1. Severity of the issue: (select one)
Low: Annoying but doesn’t hinder my work.
2. Environment:
- Ray version: 2.49.0
- Python version: 3.10
- OS: Ubuntu 24.04
- Cloud/Infrastructure: AWS
- Other libs/tools (if relevant):
3. What happened vs. what you expected:
- Expected:
- After a finished job or stopping a job with
ray job stop
command, the cluster should scale down on workers
- After a finished job or stopping a job with
- Actual:
- After stopping a job with
ray job stop
command, workers in cluster are alive because I think some of the workers are alive.
- After stopping a job with
I’m running a training job on EKS using kuberay. Sometimes spawn up workers are alive even after a job is finished or stopped.
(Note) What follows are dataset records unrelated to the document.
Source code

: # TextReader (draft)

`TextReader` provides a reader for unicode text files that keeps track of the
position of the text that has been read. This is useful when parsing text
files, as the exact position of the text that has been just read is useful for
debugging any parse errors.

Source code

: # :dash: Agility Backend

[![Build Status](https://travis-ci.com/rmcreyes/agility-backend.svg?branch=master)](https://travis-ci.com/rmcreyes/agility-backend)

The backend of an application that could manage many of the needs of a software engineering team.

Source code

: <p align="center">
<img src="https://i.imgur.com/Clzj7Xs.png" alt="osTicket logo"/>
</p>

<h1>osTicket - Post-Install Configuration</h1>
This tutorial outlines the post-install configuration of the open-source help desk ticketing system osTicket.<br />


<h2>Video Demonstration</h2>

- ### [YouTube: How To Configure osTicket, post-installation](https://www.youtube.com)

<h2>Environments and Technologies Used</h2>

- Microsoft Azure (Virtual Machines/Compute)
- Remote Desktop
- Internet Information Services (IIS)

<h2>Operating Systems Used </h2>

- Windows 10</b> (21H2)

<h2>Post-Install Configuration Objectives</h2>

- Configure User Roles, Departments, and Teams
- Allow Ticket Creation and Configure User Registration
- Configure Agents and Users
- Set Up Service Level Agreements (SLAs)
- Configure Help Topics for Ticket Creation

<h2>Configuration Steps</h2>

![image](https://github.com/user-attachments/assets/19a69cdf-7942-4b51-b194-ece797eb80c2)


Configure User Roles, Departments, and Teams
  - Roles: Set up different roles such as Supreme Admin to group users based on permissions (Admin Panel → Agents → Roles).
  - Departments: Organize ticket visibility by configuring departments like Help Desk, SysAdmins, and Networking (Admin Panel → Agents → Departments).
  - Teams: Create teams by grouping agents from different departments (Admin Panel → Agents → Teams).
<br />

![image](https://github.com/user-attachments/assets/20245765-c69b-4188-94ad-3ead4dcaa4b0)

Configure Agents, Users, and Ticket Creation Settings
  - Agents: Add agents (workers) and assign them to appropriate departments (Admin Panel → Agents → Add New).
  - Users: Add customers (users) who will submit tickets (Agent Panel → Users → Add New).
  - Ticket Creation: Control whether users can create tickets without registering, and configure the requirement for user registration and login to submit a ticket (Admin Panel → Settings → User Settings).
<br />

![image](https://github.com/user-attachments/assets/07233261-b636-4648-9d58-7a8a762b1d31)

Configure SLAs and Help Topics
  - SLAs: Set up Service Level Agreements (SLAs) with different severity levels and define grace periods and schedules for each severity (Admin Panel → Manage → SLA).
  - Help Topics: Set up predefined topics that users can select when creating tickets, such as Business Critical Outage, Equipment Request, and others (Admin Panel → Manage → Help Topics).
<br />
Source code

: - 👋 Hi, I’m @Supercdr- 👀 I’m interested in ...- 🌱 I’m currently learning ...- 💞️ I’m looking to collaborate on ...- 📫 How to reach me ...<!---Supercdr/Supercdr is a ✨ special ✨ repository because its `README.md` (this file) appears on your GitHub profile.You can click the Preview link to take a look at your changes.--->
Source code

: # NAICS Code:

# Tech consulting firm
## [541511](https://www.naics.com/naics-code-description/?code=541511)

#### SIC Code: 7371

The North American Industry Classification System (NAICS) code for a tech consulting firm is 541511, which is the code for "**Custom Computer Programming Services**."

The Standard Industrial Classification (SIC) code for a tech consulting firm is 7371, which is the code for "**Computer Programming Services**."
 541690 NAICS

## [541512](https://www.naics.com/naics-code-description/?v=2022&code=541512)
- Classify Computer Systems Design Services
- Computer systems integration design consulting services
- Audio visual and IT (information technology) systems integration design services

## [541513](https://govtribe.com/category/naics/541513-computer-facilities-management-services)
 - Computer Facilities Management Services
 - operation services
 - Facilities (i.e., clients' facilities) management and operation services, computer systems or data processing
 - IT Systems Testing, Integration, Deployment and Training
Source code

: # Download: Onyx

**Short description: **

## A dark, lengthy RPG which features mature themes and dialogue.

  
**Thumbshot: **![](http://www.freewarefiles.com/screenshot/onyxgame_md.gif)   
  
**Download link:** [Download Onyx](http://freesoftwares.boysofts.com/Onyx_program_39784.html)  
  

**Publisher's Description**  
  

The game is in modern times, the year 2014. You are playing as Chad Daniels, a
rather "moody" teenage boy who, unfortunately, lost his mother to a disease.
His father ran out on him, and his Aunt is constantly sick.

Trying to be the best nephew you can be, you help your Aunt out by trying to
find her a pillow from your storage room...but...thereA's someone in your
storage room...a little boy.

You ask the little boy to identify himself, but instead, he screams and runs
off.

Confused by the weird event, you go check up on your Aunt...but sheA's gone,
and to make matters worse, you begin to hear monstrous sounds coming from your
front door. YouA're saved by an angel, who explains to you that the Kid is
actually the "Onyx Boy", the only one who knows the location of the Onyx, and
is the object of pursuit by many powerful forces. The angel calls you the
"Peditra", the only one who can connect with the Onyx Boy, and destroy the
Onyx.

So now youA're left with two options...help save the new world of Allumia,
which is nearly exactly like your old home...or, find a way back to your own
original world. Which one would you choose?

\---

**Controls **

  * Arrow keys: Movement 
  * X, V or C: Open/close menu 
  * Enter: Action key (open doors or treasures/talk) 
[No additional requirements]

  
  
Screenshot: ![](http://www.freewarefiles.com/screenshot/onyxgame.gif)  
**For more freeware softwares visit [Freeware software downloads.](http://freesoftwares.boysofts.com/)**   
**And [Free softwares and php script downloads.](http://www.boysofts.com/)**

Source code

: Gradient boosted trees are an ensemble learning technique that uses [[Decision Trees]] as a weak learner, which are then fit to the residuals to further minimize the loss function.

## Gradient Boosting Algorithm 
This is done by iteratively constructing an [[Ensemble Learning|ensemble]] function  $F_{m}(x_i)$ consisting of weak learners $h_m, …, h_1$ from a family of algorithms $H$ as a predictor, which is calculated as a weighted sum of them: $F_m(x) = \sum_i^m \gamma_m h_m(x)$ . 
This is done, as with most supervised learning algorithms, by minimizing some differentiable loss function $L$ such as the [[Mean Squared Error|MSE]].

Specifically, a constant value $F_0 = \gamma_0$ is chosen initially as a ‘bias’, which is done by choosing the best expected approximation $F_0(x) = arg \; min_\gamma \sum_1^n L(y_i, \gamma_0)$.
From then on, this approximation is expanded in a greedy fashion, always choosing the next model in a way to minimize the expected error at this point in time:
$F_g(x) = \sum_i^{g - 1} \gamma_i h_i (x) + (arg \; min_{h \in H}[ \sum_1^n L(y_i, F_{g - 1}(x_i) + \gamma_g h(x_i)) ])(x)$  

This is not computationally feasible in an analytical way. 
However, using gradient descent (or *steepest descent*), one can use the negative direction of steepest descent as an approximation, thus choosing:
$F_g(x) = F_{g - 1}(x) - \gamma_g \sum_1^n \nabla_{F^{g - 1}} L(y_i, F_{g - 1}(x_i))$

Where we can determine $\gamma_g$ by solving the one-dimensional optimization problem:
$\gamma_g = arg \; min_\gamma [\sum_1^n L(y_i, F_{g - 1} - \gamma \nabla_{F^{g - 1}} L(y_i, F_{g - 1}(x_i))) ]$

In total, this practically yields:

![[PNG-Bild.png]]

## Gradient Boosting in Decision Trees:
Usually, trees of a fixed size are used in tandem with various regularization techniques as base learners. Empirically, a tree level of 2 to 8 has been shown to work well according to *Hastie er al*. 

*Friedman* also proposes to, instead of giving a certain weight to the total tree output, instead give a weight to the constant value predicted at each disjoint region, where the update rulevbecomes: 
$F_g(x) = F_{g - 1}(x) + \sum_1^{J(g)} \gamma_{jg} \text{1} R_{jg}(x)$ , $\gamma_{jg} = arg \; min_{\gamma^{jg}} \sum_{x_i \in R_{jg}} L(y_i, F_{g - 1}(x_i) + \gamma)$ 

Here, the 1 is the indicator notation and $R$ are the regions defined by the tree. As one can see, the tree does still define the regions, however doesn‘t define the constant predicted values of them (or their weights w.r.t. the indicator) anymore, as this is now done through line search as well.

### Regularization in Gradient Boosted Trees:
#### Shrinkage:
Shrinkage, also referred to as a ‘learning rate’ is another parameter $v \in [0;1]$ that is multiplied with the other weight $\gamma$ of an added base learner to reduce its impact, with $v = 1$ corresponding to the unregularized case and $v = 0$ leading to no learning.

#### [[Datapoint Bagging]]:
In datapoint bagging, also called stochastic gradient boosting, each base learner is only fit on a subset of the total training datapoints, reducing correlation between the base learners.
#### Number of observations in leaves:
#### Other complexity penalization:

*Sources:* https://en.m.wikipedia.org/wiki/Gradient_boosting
I’ve noticed that following two actors are always alive whenever I have noticed the problem.
datasets_stats_actor
AutoscalingRequester
I have to manually ssh into the machines and run following script to kill the actors. After that machines are released.
import ray
from ray.experimental.state.api import list_actors
for actor in list_actors():
if actor['state'] == 'ALIVE':
handler = ray.get_actor(actor['name'], actor['ray_namespace'])
ray.kill(handler)
Does anyone know what these two actors do and why they are alive on GPU node?
Regards
Mitul